## YOUR GOAL
Write the records out exactly as shown. No pictures.

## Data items
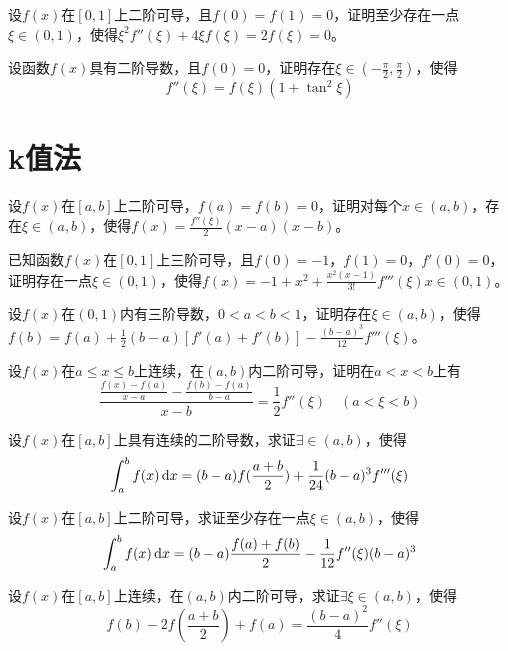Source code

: \begin{example}
	设$f(x)$在$[0,1]$上二阶可导，且$f(0)=f(1)=0$，证明至少存在一点$\xi\in(0,1)$，使得$\xi^2f''(\xi)+4\xi f(\xi)=2f(\xi)=0$。
\end{example}

\begin{example}
	设函数$f(x)$具有二阶导数，且$f(0)=0$，证明存在$\xi\in\left(-\frac{\pi}{2},\frac{\pi}{2}\right)$，使得\[f''(\xi)=f(\xi)(1+\tan^2\xi)\]
\end{example}

\section{k值法}

\begin{example}
	设$f(x)$在$[a,b]$上二阶可导，$f(a)=f(b)=0$，证明对每个$x\in(a,b)$，存在$\xi\in(a,b)$，使得$f(x)=\frac{f''(\xi)}{2}(x-a)(x-b)$。
\end{example}

\begin{example}
	已知函数$f(x)$在$[0,1]$上三阶可导，且$f(0)=-1$，$f(1)=0$，$f'(0)=0$，证明存在一点$\xi\in(0,1)$，使得$f(x)=-1+x^2+\frac{x^2(x-1)}{3!}f'''(\xi)x\in(0,1)$。
\end{example}

\begin{example}
	设$f(x)$在$(0,1)$内有三阶导数，$0<a<b<1$，证明存在$\xi\in(a,b)$，使得$f(b)=f(a)+\frac{1}{2}(b-a)[f'(a)+f'(b)]-\frac{(b-a)^3}{12}f'''(\xi)$。
\end{example}

\begin{example}
	设$f(x)$在$a\leqslant x\leqslant b$上连续，在$(a,b)$内二阶可导，证明在$a<x<b$上有\[\frac{\frac{f(x)-f(a)}{x-a}-\frac{f(b)-f(a)}{b-a}}{x-b}=\frac{1}{2}f''(\xi)\quad(a<\xi<b)\]
\end{example}

\begin{example}
	设$f(x)$在$[a,b]$上具有连续的二阶导数，求证$\exists\in(a,b)$，使得\[\int_{a}^{b}f(x)\,\mathrm{d} x=(b-a)f(\frac{a+b}{2})+\frac{1}{24}(b-a)^3f'''(\xi)\]
\end{example}

\begin{example}
	设$f(x)$在$[a,b]$上二阶可导，求证至少存在一点$\xi\in(a,b)$，使得\[\int_{a}^{b}f(x)\,\mathrm{d} x=(b-a)\frac{f(a)+f(b)}{2}-\frac{1}{12}f''(\xi)(b-a)^3\]
\end{example}

\begin{example}
	设$f(x)$在$[a,b]$上连续，在$(a,b)$内二阶可导，求证$\exists\xi\in(a,b)$，使得\[f(b)-2f(\frac{a+b}{2})+f(a)=\frac{(b-a)^2}{4}f''(\xi)\]
\end{example}

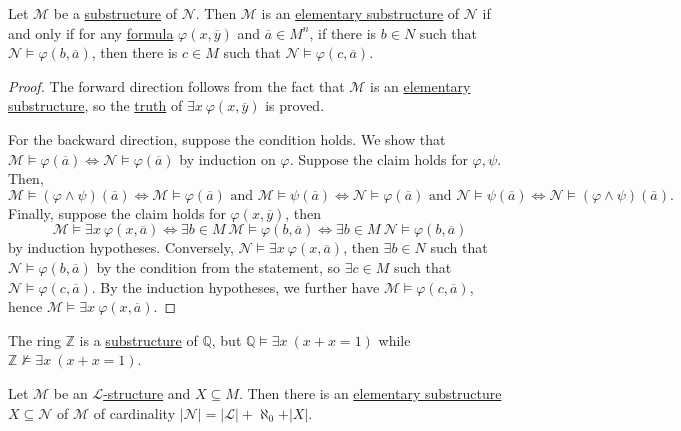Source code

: \begin{proposition}\label{prop:Tarski-Vaught-test}
	Let \(\mathcal{M} \) be a \hyperref[def:substructure]{substructure} of \(\mathcal{N} \). Then \(\mathcal{M} \) is an \hyperref[def:elementary-substructure]{elementary substructure} of \(\mathcal{N} \) if and only if for any \hyperref[def:formula]{formula} \(\varphi (x, \overline{y} )\) and \(\overline{a} \in M^n\), if there is \(b\in N\) such that \(\mathcal{N} \models \varphi (b, \overline{a} )\), then there is \(c\in M\) such that \(\mathcal{N} \models \varphi (c, \overline{a} )\).
\end{proposition}
\begin{proof}
	The forward direction follows from the fact that \(\mathcal{M} \) is an \hyperref[def:elementary-substructure]{elementary substructure}, so the \hyperref[def:truth]{truth} of \(\exists x\ \varphi (x, \overline{y} )\) is proved.

	For the backward direction, suppose the condition holds. We show that \(\mathcal{M} \models \varphi (\overline{a} )\iff \mathcal{N} \models \varphi (\overline{a} )\) by induction on \(\varphi \). Suppose the claim holds for \(\varphi , \psi \). Then,
	\[
		\mathcal{M} \models (\varphi \land \psi )(\overline{a} )
		\iff \mathcal{M} \models \varphi (\overline{a} ) \text{ and } \mathcal{M} \models \psi (\overline{a} )
		\iff \mathcal{N} \models \varphi (\overline{a} ) \text{ and } \mathcal{N} \models \psi (\overline{a} )
		\iff \mathcal{N} \models (\varphi \land \psi )(\overline{a} ).
	\]
	Finally, suppose the claim holds for \(\varphi (x, \overline{y} )\), then
	\[
		\mathcal{M} \models \exists x\ \varphi (x, \overline{a} )
		\iff \exists b\in M\ \mathcal{M} \models \varphi (b, \overline{a} )
		\iff \exists b\in M\ \mathcal{N} \models \varphi (b, \overline{a} )
	\]
	by induction hypotheses. Conversely, \(\mathcal{N} \models \exists x\ \varphi (x, \overline{a} )\), then \(\exists b\in N\) such that \(\mathcal{N} \models \varphi (b, \overline{a} )\) by the condition from the statement, so \(\exists c\in M\) such that \(\mathcal{N} \models \varphi (c, \overline{a} )\). By the induction hypotheses, we further have \(\mathcal{M} \models \varphi (c, \overline{a} )\), hence \(\mathcal{M} \models \exists x\ \varphi (x, \overline{a} )\).
\end{proof}

\begin{eg}
	The ring \(\mathbb{Z} \) is a \hyperref[def:substructure]{substructure} of \(\mathbb{Q} \), but \(\mathbb{Q} \models \exists x\ (x+x=1)\) while \(\mathbb{Z} \not \models \exists x\ (x+x=1)\).
\end{eg}

\begin{theorem}\label{thm:downward-Lowenheim-Skolem}
	Let \(\mathcal{M} \) be an \hyperref[def:structure]{\(\mathcal{L} \)-structure} and \(X \subseteq M\). Then there is an \hyperref[def:elementary-substructure]{elementary substructure} \(X \subseteq \mathcal{N} \) of \(\mathcal{M} \) of cardinality \(\vert \mathcal{N} \vert = \vert \mathcal{L} \vert + \aleph_0 + \vert X \vert \).
\end{theorem}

## ANSWER TO THIS TASK
Source code

: \begin{example}
	设$f(x)$在$[0,1]$上二阶可导，且$f(0)=f(1)=0$，证明至少存在一点$\xi\in(0,1)$，使得$\xi^2f''(\xi)+4\xi f(\xi)=2f(\xi)=0$。
\end{example}

\begin{example}
	设函数$f(x)$具有二阶导数，且$f(0)=0$，证明存在$\xi\in\left(-\frac{\pi}{2},\frac{\pi}{2}\right)$，使得\[f''(\xi)=f(\xi)(1+\tan^2\xi)\]
\end{example}

\section{k值法}

\begin{example}
	设$f(x)$在$[a,b]$上二阶可导，$f(a)=f(b)=0$，证明对每个$x\in(a,b)$，存在$\xi\in(a,b)$，使得$f(x)=\frac{f''(\xi)}{2}(x-a)(x-b)$。
\end{example}

\begin{example}
	已知函数$f(x)$在$[0,1]$上三阶可导，且$f(0)=-1$，$f(1)=0$，$f'(0)=0$，证明存在一点$\xi\in(0,1)$，使得$f(x)=-1+x^2+\frac{x^2(x-1)}{3!}f'''(\xi)x\in(0,1)$。
\end{example}

\begin{example}
	设$f(x)$在$(0,1)$内有三阶导数，$0<a<b<1$，证明存在$\xi\in(a,b)$，使得$f(b)=f(a)+\frac{1}{2}(b-a)[f'(a)+f'(b)]-\frac{(b-a)^3}{12}f'''(\xi)$。
\end{example}

\begin{example}
	设$f(x)$在$a\leqslant x\leqslant b$上连续，在$(a,b)$内二阶可导，证明在$a<x<b$上有\[\frac{\frac{f(x)-f(a)}{x-a}-\frac{f(b)-f(a)}{b-a}}{x-b}=\frac{1}{2}f''(\xi)\quad(a<\xi<b)\]
\end{example}

\begin{example}
	设$f(x)$在$[a,b]$上具有连续的二阶导数，求证$\exists\in(a,b)$，使得\[\int_{a}^{b}f(x)\,\mathrm{d} x=(b-a)f(\frac{a+b}{2})+\frac{1}{24}(b-a)^3f'''(\xi)\]
\end{example}

\begin{example}
	设$f(x)$在$[a,b]$上二阶可导，求证至少存在一点$\xi\in(a,b)$，使得\[\int_{a}^{b}f(x)\,\mathrm{d} x=(b-a)\frac{f(a)+f(b)}{2}-\frac{1}{12}f''(\xi)(b-a)^3\]
\end{example}

\begin{example}
	设$f(x)$在$[a,b]$上连续，在$(a,b)$内二阶可导，求证$\exists\xi\in(a,b)$，使得\[f(b)-2f(\frac{a+b}{2})+f(a)=\frac{(b-a)^2}{4}f''(\xi)\]
\end{example}

Source code

: \begin{proposition}\label{prop:Tarski-Vaught-test}
	Let \(\mathcal{M} \) be a \hyperref[def:substructure]{substructure} of \(\mathcal{N} \). Then \(\mathcal{M} \) is an \hyperref[def:elementary-substructure]{elementary substructure} of \(\mathcal{N} \) if and only if for any \hyperref[def:formula]{formula} \(\varphi (x, \overline{y} )\) and \(\overline{a} \in M^n\), if there is \(b\in N\) such that \(\mathcal{N} \models \varphi (b, \overline{a} )\), then there is \(c\in M\) such that \(\mathcal{N} \models \varphi (c, \overline{a} )\).
\end{proposition}
\begin{proof}
	The forward direction follows from the fact that \(\mathcal{M} \) is an \hyperref[def:elementary-substructure]{elementary substructure}, so the \hyperref[def:truth]{truth} of \(\exists x\ \varphi (x, \overline{y} )\) is proved.

	For the backward direction, suppose the condition holds. We show that \(\mathcal{M} \models \varphi (\overline{a} )\iff \mathcal{N} \models \varphi (\overline{a} )\) by induction on \(\varphi \). Suppose the claim holds for \(\varphi , \psi \). Then,
	\[
		\mathcal{M} \models (\varphi \land \psi )(\overline{a} )
		\iff \mathcal{M} \models \varphi (\overline{a} ) \text{ and } \mathcal{M} \models \psi (\overline{a} )
		\iff \mathcal{N} \models \varphi (\overline{a} ) \text{ and } \mathcal{N} \models \psi (\overline{a} )
		\iff \mathcal{N} \models (\varphi \land \psi )(\overline{a} ).
	\]
	Finally, suppose the claim holds for \(\varphi (x, \overline{y} )\), then
	\[
		\mathcal{M} \models \exists x\ \varphi (x, \overline{a} )
		\iff \exists b\in M\ \mathcal{M} \models \varphi (b, \overline{a} )
		\iff \exists b\in M\ \mathcal{N} \models \varphi (b, \overline{a} )
	\]
	by induction hypotheses. Conversely, \(\mathcal{N} \models \exists x\ \varphi (x, \overline{a} )\), then \(\exists b\in N\) such that \(\mathcal{N} \models \varphi (b, \overline{a} )\) by the condition from the statement, so \(\exists c\in M\) such that \(\mathcal{N} \models \varphi (c, \overline{a} )\). By the induction hypotheses, we further have \(\mathcal{M} \models \varphi (c, \overline{a} )\), hence \(\mathcal{M} \models \exists x\ \varphi (x, \overline{a} )\).
\end{proof}

\begin{eg}
	The ring \(\mathbb{Z} \) is a \hyperref[def:substructure]{substructure} of \(\mathbb{Q} \), but \(\mathbb{Q} \models \exists x\ (x+x=1)\) while \(\mathbb{Z} \not \models \exists x\ (x+x=1)\).
\end{eg}

\begin{theorem}\label{thm:downward-Lowenheim-Skolem}
	Let \(\mathcal{M} \) be an \hyperref[def:structure]{\(\mathcal{L} \)-structure} and \(X \subseteq M\). Then there is an \hyperref[def:elementary-substructure]{elementary substructure} \(X \subseteq \mathcal{N} \) of \(\mathcal{M} \) of cardinality \(\vert \mathcal{N} \vert = \vert \mathcal{L} \vert + \aleph_0 + \vert X \vert \).
\end{theorem}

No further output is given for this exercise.